Friday, April 4, 2014

Sick without your mother

A phone call or a text, "Mom, I'm not feeling well. My throat is killing me, my stomach aches like crazy...I got hit in the head and I feel nauseous..." Does this resonate? It's flu season and even if it wasn't, it doesn't matter. Unfortunately, this is life! But, here in lies the challenge as a parent: They're at college or living on their own somewhere and you aren't there to evaluate the situation yourself.
So you drill them with questions: Do you have a fever? What hurts? Do you have a rash? Could it be something you ate? What are your symptoms? ...
If need be, you've convinced them to go to their school's clinic, their doctor, or the Emergency Room. Well, once there, things can get "interesting":
They've told you that's where they are, but guess what? There's no cell service in a hospital, you know that they headed there or were actually there, but after that, it's the great abyss. You might not hear anything for hours! As one girlfriend said to me, "I of course, was going to every dark corner in my mind, imagining the worst." All you want is to know how your kid is? What's the prognosis? Diagnosis? And the next steps?
They're also considered adults, 18 and over, so it's difficult to get any information. Here are some thoughts and suggestions that I've learned along the way. Of course nothing is fool proof and I'm sure you have some thoughts and ideas too.
* Get the name and phone number of their roommate, so if you need information about your kid, they are a good place to start.
* Suggest to your sick child that they A) tell someone they're going to the ER B) Ideally have someone take them and stay with them, at least until they're all squared away.
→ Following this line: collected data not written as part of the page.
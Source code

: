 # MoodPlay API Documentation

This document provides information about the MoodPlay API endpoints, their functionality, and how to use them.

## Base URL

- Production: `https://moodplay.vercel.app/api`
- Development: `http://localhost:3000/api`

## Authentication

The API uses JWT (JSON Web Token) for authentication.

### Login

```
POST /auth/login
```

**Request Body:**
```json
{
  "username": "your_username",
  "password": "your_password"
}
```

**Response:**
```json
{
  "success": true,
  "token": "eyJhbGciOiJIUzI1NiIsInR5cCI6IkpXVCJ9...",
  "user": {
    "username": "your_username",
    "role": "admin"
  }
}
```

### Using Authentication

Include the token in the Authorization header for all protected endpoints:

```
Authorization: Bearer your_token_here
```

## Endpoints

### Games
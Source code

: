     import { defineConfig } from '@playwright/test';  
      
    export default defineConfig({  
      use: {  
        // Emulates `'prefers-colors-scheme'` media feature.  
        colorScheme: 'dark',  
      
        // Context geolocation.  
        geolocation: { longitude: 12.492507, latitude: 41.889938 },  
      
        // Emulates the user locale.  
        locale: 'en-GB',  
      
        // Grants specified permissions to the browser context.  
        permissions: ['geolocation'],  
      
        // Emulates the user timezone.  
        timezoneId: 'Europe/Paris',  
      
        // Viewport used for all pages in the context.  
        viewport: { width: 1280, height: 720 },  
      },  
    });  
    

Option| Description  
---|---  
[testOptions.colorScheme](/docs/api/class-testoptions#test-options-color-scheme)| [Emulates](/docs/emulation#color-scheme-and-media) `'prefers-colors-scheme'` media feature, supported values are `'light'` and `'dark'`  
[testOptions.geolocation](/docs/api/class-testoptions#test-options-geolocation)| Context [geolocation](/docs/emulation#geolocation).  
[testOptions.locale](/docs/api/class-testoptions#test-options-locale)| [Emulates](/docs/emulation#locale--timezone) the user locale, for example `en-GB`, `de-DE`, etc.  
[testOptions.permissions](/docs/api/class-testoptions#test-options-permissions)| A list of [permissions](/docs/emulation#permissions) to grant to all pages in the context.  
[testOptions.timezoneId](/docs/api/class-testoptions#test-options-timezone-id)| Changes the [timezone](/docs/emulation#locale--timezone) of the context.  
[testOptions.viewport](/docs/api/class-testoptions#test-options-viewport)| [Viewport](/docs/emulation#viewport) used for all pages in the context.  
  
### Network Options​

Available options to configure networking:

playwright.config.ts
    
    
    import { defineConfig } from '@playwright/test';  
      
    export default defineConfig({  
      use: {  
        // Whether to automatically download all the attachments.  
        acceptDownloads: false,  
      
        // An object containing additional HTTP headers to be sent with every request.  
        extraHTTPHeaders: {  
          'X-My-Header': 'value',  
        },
* Be sure to get the name of the hospital, clinic or doctor they're going to. (When you're in a different city, you have no idea where or who). Just in case you need to start sleuthing.
* If you're not getting any information, no communication with your kid, try calling the roommate or good friend that you HOPE went with them. Text them if all else fails.
* You don't have a phone number or email for a friend or roommate, but you have a first and last name: go to Facebook, go to "friends", go to "find friends," you can refine your search and add the college or state they're from and see if you can deduce which one of the names that matches is your child's friend. If you think you've got a match, then send them a message. Kids read their FB page, so they'll see it. Of course, all of this is if you don't have any contact info.
* Try calling the hospital, get connected to the ER, with luck you'll get a person on the phone that's a Mom. Pull the Mom-card. Tell them you're the Mom of someone who's there, you've heard nothing for 4 hours! You're concerned and would like to know that they're still alive. OK a tad dramatic, but you get the gist. You just may be pulling the Mom-card with a! She just may tell you something, gather information and call you back! It's worth a try.
If you want to be proactive: When your kid is filling out forms for college, there will be a place where they can give parents permission to receive grades, be informed about emergency-like situations... encourage your child to check the box "yes." That helps. Also, when visiting your kid and you're introduced to friends and roommates, write down names, phone numbers and/or emails. You never know when you might need them. (That contact information can come in handy for birthdays too, if you want to surprise your child with a cake or something and you need the help of their roomie.) Arm your kid with information. If they're allergic to any medications, be sure they have that information, otherwise they rely on you and in an emergency that's not the best. Besides, if you're like me, who can keep track of who and what allergies, especially if they're not written down???
Being sick without your Mom can be lousy and as a Mom, having your kid sick away from you arguably can be lousier!